## [Extracted records]

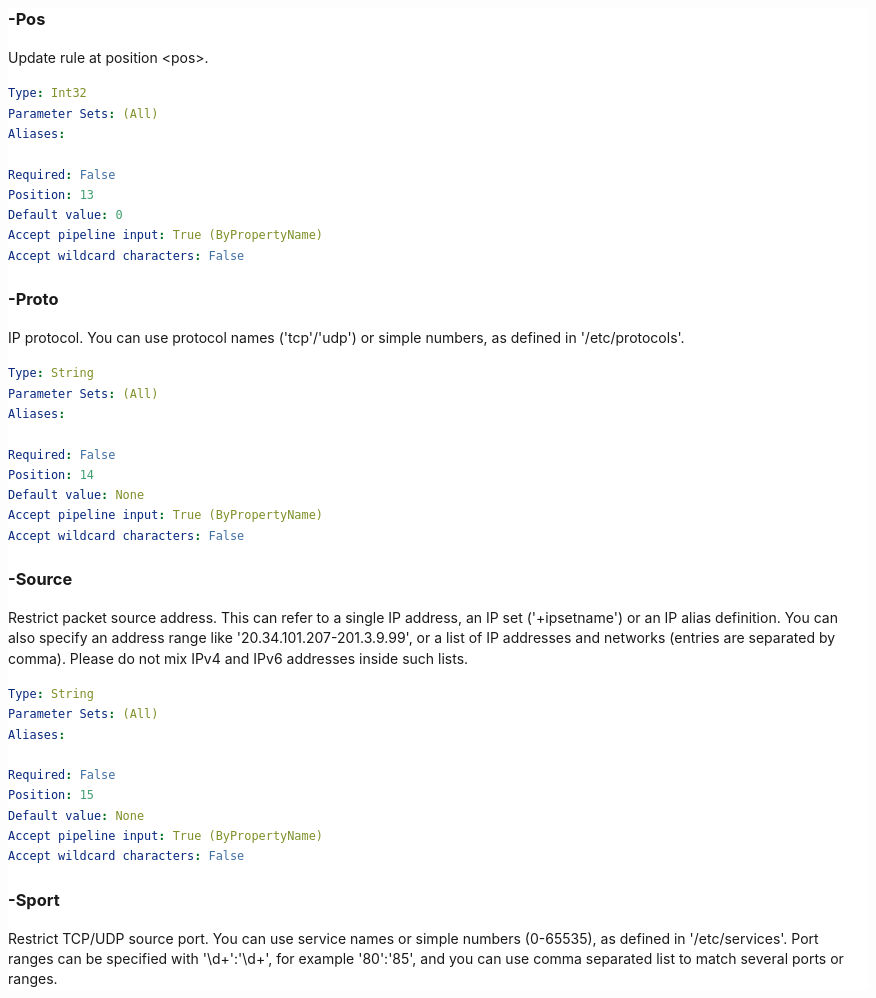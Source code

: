 ### -Pos
Update rule at position \<pos\>.

```yaml
Type: Int32
Parameter Sets: (All)
Aliases:

Required: False
Position: 13
Default value: 0
Accept pipeline input: True (ByPropertyName)
Accept wildcard characters: False
```

### -Proto
IP protocol.
You can use protocol names ('tcp'/'udp') or simple numbers, as defined in '/etc/protocols'.

```yaml
Type: String
Parameter Sets: (All)
Aliases:

Required: False
Position: 14
Default value: None
Accept pipeline input: True (ByPropertyName)
Accept wildcard characters: False
```

### -Source
Restrict packet source address.
This can refer to a single IP address, an IP set ('+ipsetname') or an IP alias definition.
You can also specify an address range like '20.34.101.207-201.3.9.99', or a list of IP addresses and networks (entries are separated by comma).
Please do not mix IPv4 and IPv6 addresses inside such lists.

```yaml
Type: String
Parameter Sets: (All)
Aliases:

Required: False
Position: 15
Default value: None
Accept pipeline input: True (ByPropertyName)
Accept wildcard characters: False
```

### -Sport
Restrict TCP/UDP source port.
You can use service names or simple numbers (0-65535), as defined in '/etc/services'.
Port ranges can be specified with '\d+':'\d+', for example '80':'85', and you can use comma separated list to match several ports or ranges.
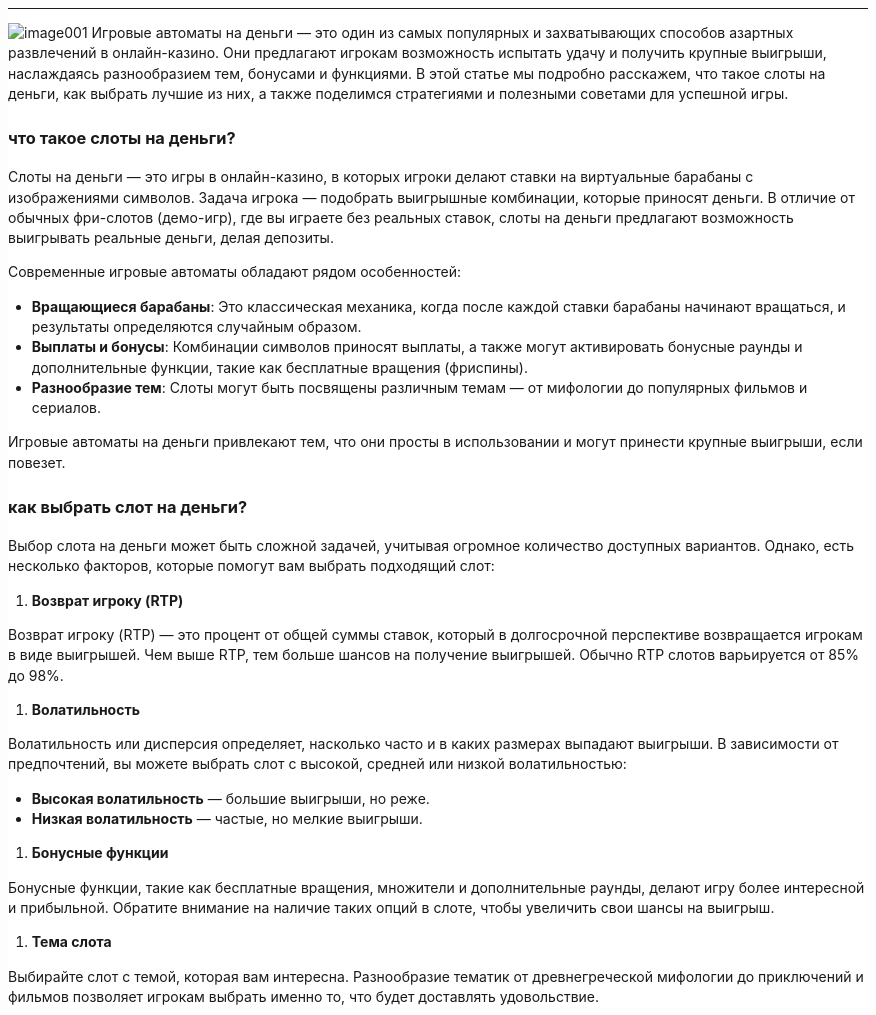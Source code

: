 ***

![image001](https://github.com/user-attachments/assets/e97cacd0-dc02-40db-8b9b-1dd8dce8c385)
Игровые автоматы на деньги — это один из самых популярных и захватывающих способов азартных развлечений в онлайн-казино. Они предлагают игрокам возможность испытать удачу и получить крупные выигрыши, наслаждаясь разнообразием тем, бонусами и функциями. В этой статье мы подробно расскажем, что такое слоты на деньги, как выбрать лучшие из них, а также поделимся стратегиями и полезными советами для успешной игры.

### что такое слоты на деньги?

Слоты на деньги — это игры в онлайн-казино, в которых игроки делают ставки на виртуальные барабаны с изображениями символов. Задача игрока — подобрать выигрышные комбинации, которые приносят деньги. В отличие от обычных фри-слотов (демо-игр), где вы играете без реальных ставок, слоты на деньги предлагают возможность выигрывать реальные деньги, делая депозиты.

Современные игровые автоматы обладают рядом особенностей:

* **Вращающиеся барабаны**: Это классическая механика, когда после каждой ставки барабаны начинают вращаться, и результаты определяются случайным образом.
* **Выплаты и бонусы**: Комбинации символов приносят выплаты, а также могут активировать бонусные раунды и дополнительные функции, такие как бесплатные вращения (фриспины).
* **Разнообразие тем**: Слоты могут быть посвящены различным темам — от мифологии до популярных фильмов и сериалов.

Игровые автоматы на деньги привлекают тем, что они просты в использовании и могут принести крупные выигрыши, если повезет.

### как выбрать слот на деньги?

Выбор слота на деньги может быть сложной задачей, учитывая огромное количество доступных вариантов. Однако, есть несколько факторов, которые помогут вам выбрать подходящий слот:

1. **Возврат игроку (RTP)**

Возврат игроку (RTP) — это процент от общей суммы ставок, который в долгосрочной перспективе возвращается игрокам в виде выигрышей. Чем выше RTP, тем больше шансов на получение выигрышей. Обычно RTP слотов варьируется от 85% до 98%.

1. **Волатильность**

Волатильность или дисперсия определяет, насколько часто и в каких размерах выпадают выигрыши. В зависимости от предпочтений, вы можете выбрать слот с высокой, средней или низкой волатильностью:

* **Высокая волатильность** — большие выигрыши, но реже.
* **Низкая волатильность** — частые, но мелкие выигрыши.

1. **Бонусные функции**

Бонусные функции, такие как бесплатные вращения, множители и дополнительные раунды, делают игру более интересной и прибыльной. Обратите внимание на наличие таких опций в слоте, чтобы увеличить свои шансы на выигрыш.

1. **Тема слота**

Выбирайте слот с темой, которая вам интересна. Разнообразие тематик от древнегреческой мифологии до приключений и фильмов позволяет игрокам выбрать именно то, что будет доставлять удовольствие.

## [What this task involves]
The required answer is an exact, picture-free copy of the lines from the opening of the listing above through the line with "### что такое слоты на деньги?".

## [Completed exercise]
Source code

: ### -Pos
Update rule at position \<pos\>.

```yaml
Type: Int32
Parameter Sets: (All)
Aliases:

Required: False
Position: 13
Default value: 0
Accept pipeline input: True (ByPropertyName)
Accept wildcard characters: False
```

### -Proto
IP protocol.
You can use protocol names ('tcp'/'udp') or simple numbers, as defined in '/etc/protocols'.

```yaml
Type: String
Parameter Sets: (All)
Aliases:

Required: False
Position: 14
Default value: None
Accept pipeline input: True (ByPropertyName)
Accept wildcard characters: False
```

### -Source
Restrict packet source address.
This can refer to a single IP address, an IP set ('+ipsetname') or an IP alias definition.
You can also specify an address range like '20.34.101.207-201.3.9.99', or a list of IP addresses and networks (entries are separated by comma).
Please do not mix IPv4 and IPv6 addresses inside such lists.

```yaml
Type: String
Parameter Sets: (All)
Aliases:

Required: False
Position: 15
Default value: None
Accept pipeline input: True (ByPropertyName)
Accept wildcard characters: False
```

### -Sport
Restrict TCP/UDP source port.
You can use service names or simple numbers (0-65535), as defined in '/etc/services'.
Port ranges can be specified with '\d+':'\d+', for example '80':'85', and you can use comma separated list to match several ports or ranges.
Source code

: ***

![image001](https://github.com/user-attachments/assets/e97cacd0-dc02-40db-8b9b-1dd8dce8c385)
Игровые автоматы на деньги — это один из самых популярных и захватывающих способов азартных развлечений в онлайн-казино. Они предлагают игрокам возможность испытать удачу и получить крупные выигрыши, наслаждаясь разнообразием тем, бонусами и функциями. В этой статье мы подробно расскажем, что такое слоты на деньги, как выбрать лучшие из них, а также поделимся стратегиями и полезными советами для успешной игры.

### что такое слоты на деньги?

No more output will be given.